Permit 38348 - click to enlarge Permit 38349 - click to enlarge

East Coast Basin, New Zealand


David Francis pours live oil generated from the Whangai Shale in the 1912 Waitangi-1 well-bore
David Francis pours live oil generated from the Whangai Shale in the historical Waitangi-1 well-bore.

Conventional and Unconventional Exploration Approach
Trans-Orient controls 100% interest in approximately 2.2 million acres representing the most significant position in the onshore area of the East Coast Basin. Geotechnical work to date has identified a number of significant, multi-target, conventional and unconventional prospects at depths between 250 and 2000 meters.

Conventional reservoir targets include Miocene-aged turbidite sandstones with porosities up to 20% or more. At least 50 conventional prospects and leads have been identified across the acreage with a number of large prospects now drill-ready. Some of the more prominent, high-impact targets include the Boar Hill, Pauariki, KawaKawa, and the Arakihi Anticline prospects.

Sproule International Ltd. estimates the undiscovered conventional resource potential in Trans-Orient's permits to be in excess of 1.7 billion barrels. In addition, the Waitangi-1 (1912) historical oil discovery, which still produces oil to surface, can rapidly and cost-effectively proceed to development over this large area. Waitangi Hill has conventional targets between 250m-2000m and is also a potential unconventional target in the fractured shale source rocks.

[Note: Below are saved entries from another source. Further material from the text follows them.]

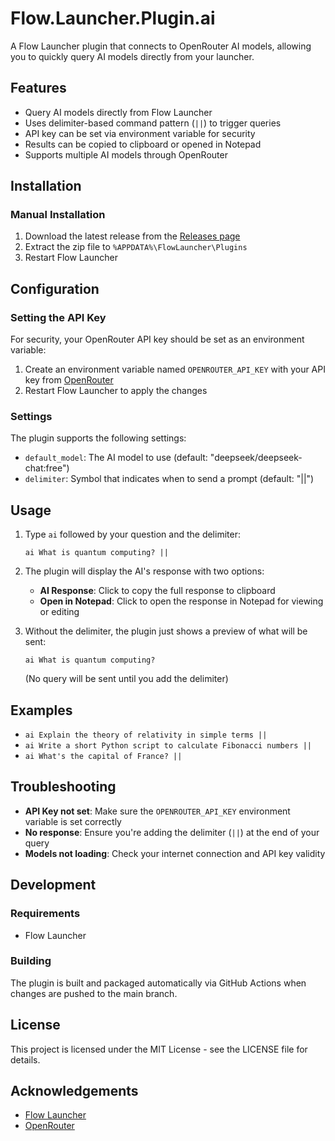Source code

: # Flow.Launcher.Plugin.ai

A Flow Launcher plugin that connects to OpenRouter AI models, allowing you to quickly query AI models directly from your launcher.

## Features

- Query AI models directly from Flow Launcher
- Uses delimiter-based command pattern (`||`) to trigger queries
- API key can be set via environment variable for security
- Results can be copied to clipboard or opened in Notepad
- Supports multiple AI models through OpenRouter

## Installation

### Manual Installation

1. Download the latest release from the [Releases page](https://github.com/yourusername/Flow.Launcher.Plugin.ai/releases)
2. Extract the zip file to `%APPDATA%\FlowLauncher\Plugins`
3. Restart Flow Launcher

## Configuration

### Setting the API Key

For security, your OpenRouter API key should be set as an environment variable:

1. Create an environment variable named `OPENROUTER_API_KEY` with your API key from [OpenRouter](https://openrouter.ai/keys)
2. Restart Flow Launcher to apply the changes

### Settings

The plugin supports the following settings:

- `default_model`: The AI model to use (default: "deepseek/deepseek-chat:free")
- `delimiter`: Symbol that indicates when to send a prompt (default: "||")

## Usage

1. Type `ai` followed by your question and the delimiter:
   ```
   ai What is quantum computing? ||
   ```

2. The plugin will display the AI's response with two options:
   - **AI Response**: Click to copy the full response to clipboard
   - **Open in Notepad**: Click to open the response in Notepad for viewing or editing

3. Without the delimiter, the plugin just shows a preview of what will be sent:
   ```
   ai What is quantum computing?
   ```
   (No query will be sent until you add the delimiter)

## Examples

- `ai Explain the theory of relativity in simple terms ||`
- `ai Write a short Python script to calculate Fibonacci numbers ||`
- `ai What's the capital of France? ||`

## Troubleshooting

- **API Key not set**: Make sure the `OPENROUTER_API_KEY` environment variable is set correctly
- **No response**: Ensure you're adding the delimiter (`||`) at the end of your query
- **Models not loading**: Check your internet connection and API key validity

## Development

### Requirements


- Flow Launcher


### Building

The plugin is built and packaged automatically via GitHub Actions when changes are pushed to the main branch.

## License

This project is licensed under the MIT License - see the LICENSE file for details.

## Acknowledgements

- [Flow Launcher](https://github.com/Flow-Launcher/Flow.Launcher)
- [OpenRouter](https://openrouter.ai/)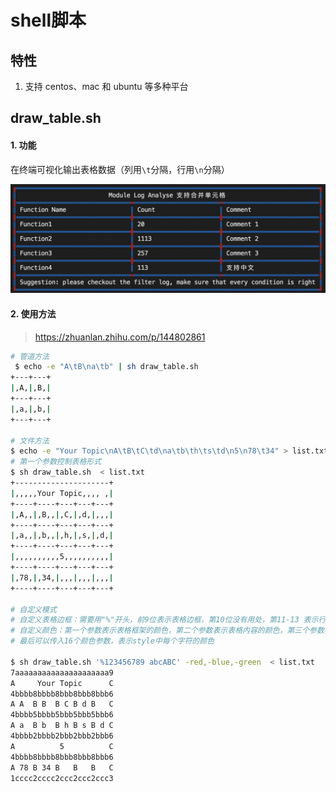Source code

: # shell脚本

## 特性

1. 支持 centos、mac 和 ubuntu 等多种平台

## draw_table.sh

#### 1. 功能

在终端可视化输出表格数据（列用`\t`分隔，行用`\n`分隔）

![](./draw_table.jpeg)

#### 2. 使用方法

> https://zhuanlan.zhihu.com/p/144802861

```bash
# 管道方法
 $ echo -e "A\tB\na\tb" | sh draw_table.sh
+---+---+
|,A,|,B,|
+---+---+
|,a,|,b,|
+---+---+

# 文件方法
$ echo -e "Your Topic\nA\tB\tC\td\na\tb\th\ts\td\n5\n78\t34" > list.txt
# 第一个参数控制表格形式
$ sh draw_table.sh  < list.txt
+---------------------+
|,,,,,Your Topic,,,, ,|
+----+----+---+---+---+
|,A,,|,B,,|,C,|,d,|,,,|
+----+----+---+---+---+
|,a,,|,b,,|,h,|,s,|,d,|
+----+----+---+---+---+
|,,,,,,,,,,5,,,,,,,,,,|
+----+----+---+---+---+
|,78,|,34,|,,,|,,,|,,,|
+----+----+---+---+---+

# 自定义模式
# 自定义表格边框：需要用"%"开头，前9位表示表格边框，第10位没有用处，第11-13 表示行的上、中、下分隔符，第14-16表示列的左、中、右分隔符
# 自定义颜色：第一个参数表示表格框架的颜色，第二个参数表示表格内容的颜色，第三个参数表示其他颜色
# 最后可以传入16个颜色参数，表示style中每个字符的颜色

$ sh draw_table.sh '%123456789 abcABC' -red,-blue,-green  < list.txt
7aaaaaaaaaaaaaaaaaaaaa9
A     Your Topic      C
4bbbb8bbbb8bbb8bbb8bbb6
A A  B B  B C B d B   C
4bbbb5bbbb5bbb5bbb5bbb6
A a  B b  B h B s B d C
4bbbb2bbbb2bbb2bbb2bbb6
A          5          C
4bbbb8bbbb8bbb8bbb8bbb6
A 78 B 34 B   B   B   C
1cccc2cccc2ccc2ccc2ccc3
```
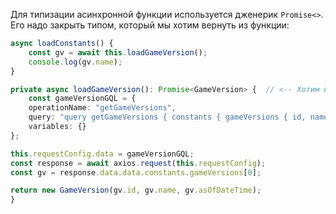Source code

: Для типизации асинхронной функции используется дженерик `Promise<>`. Его надо закрыть типом, который мы хотим вернуть из функции:

```typescript
async loadConstants() {
    const gv = await this.loadGameVersion();
    console.log(gv.name);
}

private async loadGameVersion(): Promise<GameVersion> {  // <-- Хотим вернуть GameVersion
    const gameVersionGQL = {
    operationName: "getGameVersions",
    query: "query getGameVersions { constants { gameVersions { id, name, asOfDateTime } } }",
    variables: {}
};

this.requestConfig.data = gameVersionGQL;
const response = await axios.request(this.requestConfig);
const gv = response.data.data.constants.gameVersions[0];

return new GameVersion(gv.id, gv.name, gv.asOfDateTime);
}
```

Widespread Unconventional Frontier
Unconventional prospects are widespread across the acreage and exist in the late Cretaceous to Paleocene-aged Waipawa Black Shale and Whangai Shale source rock formations. Recent field and subsurface core studies have confirmed these world-class source rocks are not only rich in Total Organic Carbon (TOC%), they are also heavily fractured in many locations, which is one key factor in successful fractured oil shale production.

Basin Background
The East Coast Basin is a Cretaceous-Cenozoic fore-arc basin situated across the Australian-Pacific plate margin. Basins of this type can be prolific producers of oil and gas, as in Indonesia, California and other active plate margins worldwide. There are very few wells drilled in the East Coast Basin (one well per 800,000 acres), but the majority of these had significant oil and gas shows, including two of the offshore wells. Two onshore gas discoveries, with flow rates of up to 12 million cubic feet gas per day, are now under appraisal by Energy Corporation of America in the neighboring acreage.